Acabamos riéndonos y dejando los formalismos a un lado, y el ambiente se suaviza un poco más. Desde que somos pequeñas, mi hermana Elizabeth y yo hemos contado con varias doncellas. Sin embargo, Lauren siempre ha sido la más importante para mí. La más querida. Mi mejor y única amiga. La que estuvo a mi lado tras mi primer desengaño amoroso, cuando me encapriché con el cocinero al que apartaron de mi lado al descubrir que había tratado de darme la mano; cuando el mozo de cuadras me miró de aquel modo sugerente que me dejó suspirando durante semanas, hasta que ella lo encontró con una de las doncellas de mi hermana; incluso cuando murió mi madre, la peor temporada que pasé. Lauren siempre ha estado ahí, y ha hecho de todo este camino algo menos complejo, pues, lejos de lo que piensan las malas lenguas, ser de la realeza no es fácil, ser princesa menos aún, y estar sola es el culmen de la tristeza.

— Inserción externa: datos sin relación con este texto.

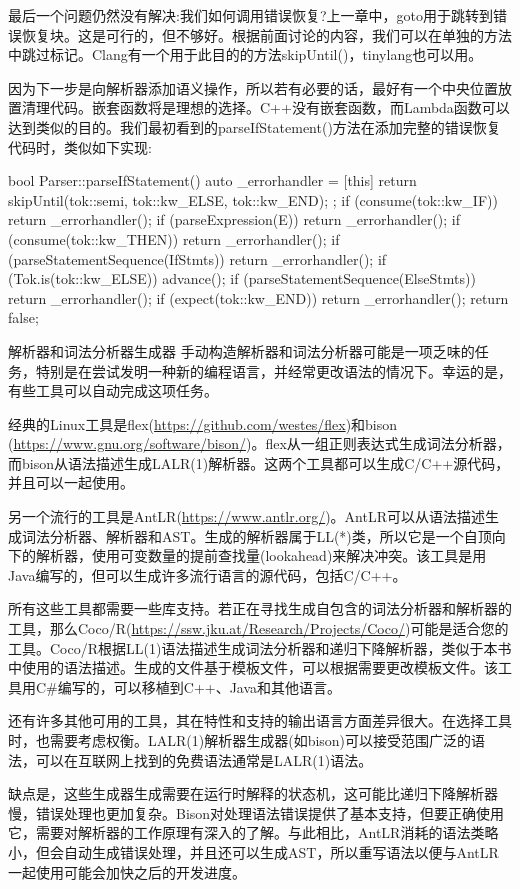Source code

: 最后一个问题仍然没有解决:我们如何调用错误恢复?上一章中，goto用于跳转到错误恢复块。这是可行的，但不够好。根据前面讨论的内容，我们可以在单独的方法中跳过标记。Clang有一个用于此目的的方法skipUntil()，tinylang也可以用。

因为下一步是向解析器添加语义操作，所以若有必要的话，最好有一个中央位置放置清理代码。嵌套函数将是理想的选择。C++没有嵌套函数，而Lambda函数可以达到类似的目的。我们最初看到的parseIfStatement()方法在添加完整的错误恢复代码时，类似如下实现:

\begin{cpp}
bool Parser::parseIfStatement() {
    auto _errorhandler = [this] {
        return skipUntil(tok::semi, tok::kw_ELSE, tok::kw_END);
    };
    if (consume(tok::kw_IF))
        return _errorhandler();
    if (parseExpression(E))
        return _errorhandler();
    if (consume(tok::kw_THEN))
        return _errorhandler();
    if (parseStatementSequence(IfStmts))
        return _errorhandler();
    if (Tok.is(tok::kw_ELSE)) {
        advance();
        if (parseStatementSequence(ElseStmts))
        return _errorhandler();
    }
    if (expect(tok::kw_END))
        return _errorhandler();
    return false;
}
\end{cpp}

\begin{myTip}{解析器和词法分析器生成器}
手动构造解析器和词法分析器可能是一项乏味的任务，特别是在尝试发明一种新的编程语言，并经常更改语法的情况下。幸运的是，有些工具可以自动完成这项任务。

经典的Linux工具是flex(\url{https://github.com/westes/flex})和bison (\url{https://www.gnu.org/software/bison/})。flex从一组正则表达式生成词法分析器，而bison从语法描述生成LALR(1)解析器。这两个工具都可以生成C/C++源代码，并且可以一起使用。

另一个流行的工具是AntLR(\url{https://www.antlr.org/})。AntLR可以从语法描述生成词法分析器、解析器和AST。生成的解析器属于LL(*)类，所以它是一个自顶向下的解析器，使用可变数量的提前查找量(lookahead)来解决冲突。该工具是用Java编写的，但可以生成许多流行语言的源代码，包括C/C++。

所有这些工具都需要一些库支持。若正在寻找生成自包含的词法分析器和解析器的工具，那么Coco/R(\url{https://ssw.jku.at/Research/Projects/Coco/})可能是适合您的工具。Coco/R根据LL(1)语法描述生成词法分析器和递归下降解析器，类似于本书中使用的语法描述。生成的文件基于模板文件，可以根据需要更改模板文件。该工具用C\#编写的，可以移植到C++、Java和其他语言。

还有许多其他可用的工具，其在特性和支持的输出语言方面差异很大。在选择工具时，也需要考虑权衡。LALR(1)解析器生成器(如bison)可以接受范围广泛的语法，可以在互联网上找到的免费语法通常是LALR(1)语法。

缺点是，这些生成器生成需要在运行时解释的状态机，这可能比递归下降解析器慢，错误处理也更加复杂。Bison对处理语法错误提供了基本支持，但要正确使用它，需要对解析器的工作原理有深入的了解。与此相比，AntLR消耗的语法类略小，但会自动生成错误处理，并且还可以生成AST，所以重写语法以便与AntLR一起使用可能会加快之后的开发进度。
\end{myTip}
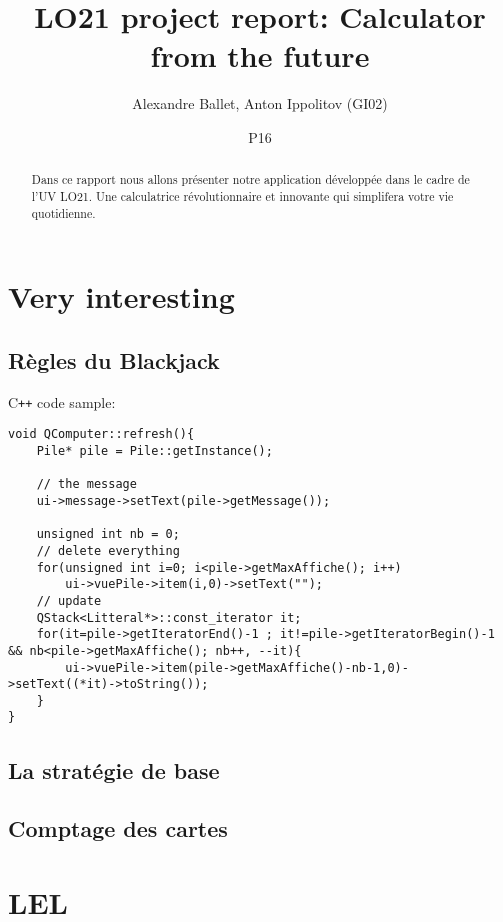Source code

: \documentclass[titlepage]{article}
\begin{document}
\title{LO21 project report: Calculator from the future}
\author{Alexandre Ballet, Anton Ippolitov (GI02)}
\date{P16}
\maketitle

\tableofcontents

\begin{abstract}
Dans ce rapport nous allons présenter notre application développée dans le cadre de l'UV LO21. Une calculatrice révolutionnaire et innovante qui simplifera votre vie quotidienne.
\end{abstract}

\section{Very interesting}
\subsection{Règles du Blackjack}
C\texttt{++} code sample:
\begin{lstlisting}
void QComputer::refresh(){
    Pile* pile = Pile::getInstance();

    // the message
    ui->message->setText(pile->getMessage());

    unsigned int nb = 0;
    // delete everything
    for(unsigned int i=0; i<pile->getMaxAffiche(); i++)
        ui->vuePile->item(i,0)->setText("");
    // update
    QStack<Litteral*>::const_iterator it;
    for(it=pile->getIteratorEnd()-1 ; it!=pile->getIteratorBegin()-1 && nb<pile->getMaxAffiche(); nb++, --it){
        ui->vuePile->item(pile->getMaxAffiche()-nb-1,0)->setText((*it)->toString());
    }
}
\end{lstlisting}

\subsection{La stratégie de base}

\subsection{Comptage des cartes}

\section{LEL}
\end{document}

Pero cuando Lauren, en días como hoy, comienza a cepillarme el cabello con esa calma, hace que todo parezca un poco menos doloroso.

—Ojalá pudiera cambiaros el sitio —susurra acariciando mis puntas.

—Odiáis esta vida tanto como yo, Lauren —respondo con un hilo de voz. Sé que lo hace por mí. De hecho, si pudiéramos, huiríamos a una casita diminuta a la campiña inglesa, donde pasaríamos las mañanas, las tardes y las noches entre pequeños huertos, libros y tazas de té. Ella deja ir una risita y suelta el cepillo. Después empieza a trenzarme el cabello.

—Lo sé, pero lo disimulo mejor.

Me encojo de hombros. Tiene razón. Siempre se le ha dado mejor que a mí seguir los formalismos. Yo, si pudiera, me escabulliría de mis obligaciones, de mi formación, de los eventos reales.

—Tampoco sería la solución. Solo podría huir de todo esto siendo plebeya, y eso no va a...

Abro los ojos de súbito. Lauren se tensa.

—Bethany, no —entona, terminándome el recogido.